Despicable Me 2

Director: Pierre Coffin, Chris Renaud
Cast: Steve Carell, Kristen Wiig, Benjamin Bratt
Length: 98 minutes
Country: USA

The original Despicable Me proved to be somewhat of a surprise hit back upon its release in 2010. An animated film that was not under the Pixar or DreamWorks banner managed to hit the ball right out of the park when it came to connecting with audiences.

With its colourful mix of surreal design and cute characters, it was a film that certainly appealed to many an animation fan’s tastes. I, for one, was not quite as taken with Gru and his band of admittedly loveable minions. It lacked the edge, sophistication and story-telling finesse that it needed to have in order to be seen as worthy competition to the already incredibly competitive market of animated cinema, at least in terms of artistic fulfilment. To paraphrase Agnes’ oft-quoted line from the first instalment, I simply found it far too ‘fluffy’. However, by accumulating great box office results, a sequel was an inevitability.
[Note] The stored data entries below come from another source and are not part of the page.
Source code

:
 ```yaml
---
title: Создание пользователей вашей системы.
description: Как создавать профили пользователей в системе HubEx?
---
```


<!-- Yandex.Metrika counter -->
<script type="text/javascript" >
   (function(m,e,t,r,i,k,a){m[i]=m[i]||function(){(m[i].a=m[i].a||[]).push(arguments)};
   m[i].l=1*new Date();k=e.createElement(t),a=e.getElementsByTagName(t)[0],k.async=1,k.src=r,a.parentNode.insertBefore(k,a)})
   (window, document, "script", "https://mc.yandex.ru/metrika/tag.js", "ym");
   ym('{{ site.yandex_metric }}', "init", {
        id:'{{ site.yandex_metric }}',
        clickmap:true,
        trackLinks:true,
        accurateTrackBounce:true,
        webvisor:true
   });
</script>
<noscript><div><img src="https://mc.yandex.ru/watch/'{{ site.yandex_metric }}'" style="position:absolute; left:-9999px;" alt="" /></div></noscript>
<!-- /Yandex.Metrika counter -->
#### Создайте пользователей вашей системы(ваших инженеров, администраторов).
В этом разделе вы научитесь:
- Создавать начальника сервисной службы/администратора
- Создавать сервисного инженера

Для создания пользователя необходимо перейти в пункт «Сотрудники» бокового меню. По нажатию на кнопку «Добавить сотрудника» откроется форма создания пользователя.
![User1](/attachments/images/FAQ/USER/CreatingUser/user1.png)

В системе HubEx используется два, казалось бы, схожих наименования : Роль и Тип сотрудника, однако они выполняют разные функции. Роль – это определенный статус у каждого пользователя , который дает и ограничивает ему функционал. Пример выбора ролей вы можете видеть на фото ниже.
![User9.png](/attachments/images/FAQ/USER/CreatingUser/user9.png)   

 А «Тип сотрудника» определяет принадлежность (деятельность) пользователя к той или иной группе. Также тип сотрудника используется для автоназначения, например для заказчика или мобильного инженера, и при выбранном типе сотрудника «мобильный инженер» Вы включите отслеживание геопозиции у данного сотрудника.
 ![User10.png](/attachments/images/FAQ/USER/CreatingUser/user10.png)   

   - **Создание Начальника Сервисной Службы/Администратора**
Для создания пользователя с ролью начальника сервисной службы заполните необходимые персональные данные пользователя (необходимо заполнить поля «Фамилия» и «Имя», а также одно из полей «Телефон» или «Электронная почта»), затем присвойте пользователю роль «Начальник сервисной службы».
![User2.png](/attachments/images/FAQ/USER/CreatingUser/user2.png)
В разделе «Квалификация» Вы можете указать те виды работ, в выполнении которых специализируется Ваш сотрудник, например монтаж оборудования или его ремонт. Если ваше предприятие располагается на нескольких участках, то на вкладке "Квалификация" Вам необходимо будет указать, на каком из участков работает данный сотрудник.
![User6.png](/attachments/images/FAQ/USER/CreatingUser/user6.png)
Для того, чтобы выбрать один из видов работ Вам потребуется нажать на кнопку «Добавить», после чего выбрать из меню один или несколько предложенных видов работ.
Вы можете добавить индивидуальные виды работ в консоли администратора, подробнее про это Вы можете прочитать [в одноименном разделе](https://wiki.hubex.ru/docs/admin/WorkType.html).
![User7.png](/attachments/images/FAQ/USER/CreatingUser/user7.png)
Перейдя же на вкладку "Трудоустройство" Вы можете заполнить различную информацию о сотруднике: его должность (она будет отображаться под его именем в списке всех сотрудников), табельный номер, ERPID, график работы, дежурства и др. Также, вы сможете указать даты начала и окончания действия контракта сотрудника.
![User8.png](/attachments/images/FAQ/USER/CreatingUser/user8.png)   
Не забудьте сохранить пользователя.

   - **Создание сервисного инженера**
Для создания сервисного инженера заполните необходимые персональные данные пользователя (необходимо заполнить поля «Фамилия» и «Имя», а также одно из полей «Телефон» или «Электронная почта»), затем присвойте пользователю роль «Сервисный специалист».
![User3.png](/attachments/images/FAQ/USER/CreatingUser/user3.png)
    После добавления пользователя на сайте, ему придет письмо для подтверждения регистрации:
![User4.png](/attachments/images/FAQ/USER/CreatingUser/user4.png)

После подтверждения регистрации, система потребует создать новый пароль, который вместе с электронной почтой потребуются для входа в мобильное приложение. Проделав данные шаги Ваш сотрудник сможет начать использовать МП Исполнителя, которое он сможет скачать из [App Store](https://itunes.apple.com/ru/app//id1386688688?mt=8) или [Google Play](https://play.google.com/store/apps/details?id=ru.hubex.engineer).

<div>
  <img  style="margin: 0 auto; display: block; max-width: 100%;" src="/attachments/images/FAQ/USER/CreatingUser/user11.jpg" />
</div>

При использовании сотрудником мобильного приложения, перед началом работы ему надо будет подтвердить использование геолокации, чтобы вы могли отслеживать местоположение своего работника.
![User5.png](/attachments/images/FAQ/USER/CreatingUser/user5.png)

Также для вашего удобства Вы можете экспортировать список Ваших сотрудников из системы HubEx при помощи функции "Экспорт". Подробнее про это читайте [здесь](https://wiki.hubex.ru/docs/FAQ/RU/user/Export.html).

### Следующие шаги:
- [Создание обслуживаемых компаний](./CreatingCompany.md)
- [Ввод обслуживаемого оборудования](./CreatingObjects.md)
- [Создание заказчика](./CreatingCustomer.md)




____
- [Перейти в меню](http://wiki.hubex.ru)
And while the same criticisms remain, Despicable Me 2 proves to be a fun, joyful, and easy-going summer cinema-going experience.

Having left his life behind as a super-villain to become a full time father to three orphans Margo, Edith, and Agnes, Gru (voiced with gusto by Steve Carell) has begun to miss the excitement of planning to take over the world, and the gadget play that comes along with it. However, all that is about to change. Gru is approached by the Anti-Villain League to track down a mysterious super-villain who has stolen a new government formula designed to turn anything that ingests it into a ferocious creature. Partnered with new Anti-Villain League recruit Lucy (Kristen Wiig being the fantastic Kristen Wiig we all know and love), Gru must now do all he can to save the world, rather than dominate it.

Despicable Me 2 proves to be a fun, joyful, and easy-going summer cinema-going experience

First off, the story for Despicable Me 2 holds very little in the way of surprises. The first instalment found an edge and a unique selling point in subverting the antagonist into the protagonist (although Megamind did it better), whereas this sequel seems to struggle to find a focus, now that its villain is no longer seeking to dominate the world. It attempts to find a new lease of fun in the array of gadgets and interplay between Gru and Lucy, which leads to a predictable romance. But while the thrills are predictable and we know the narrative progression beat for beat, Despicable Me 2 finds a way to charm you. Yes, you guessed it; it’s mostly down to the little yellow dudes.

The film revels in the slapstick style of humour that the minions partake in, and the numerous skits that the scene-stealing critters supply. Not a stone throw away from the styling of Looney Tunes, the minions continue to provide the best moments and best gags, particularly for the viewers above the age of 8. The colourful design and bright, zippy, pacing also help to maintain interest, but there is still something definitely lacking from this franchise.

Despicable Me 2 is like taking a sip from a cup of tea with one too many sugars in it. Warm, familiar, and perfectly satisfactory, but just that bit too sweet for your taste. The script lacks depth and does feel somewhat patronising, lacking the smarts of Pixar, an animation company who always treats its young audience with a deal of intelligence and respect. While the design is colourful and certainly unique, it lacks refinement and is somewhat crude.

I personally prefer my animated movies with a bit more sophistication. Despicable Me 2, whilst lacking that, does make up for it with giddy, ridiculous, charm. It is not afraid to embrace its own special brand of silliness, something that a lot of the more ‘sophisticated’ animated films tend to avoid. It is unique in that respect, embracing a bygone style of comedy and letting its audience ride on its bright and joyful spirit. An easy-going and undemanding feel-good experience.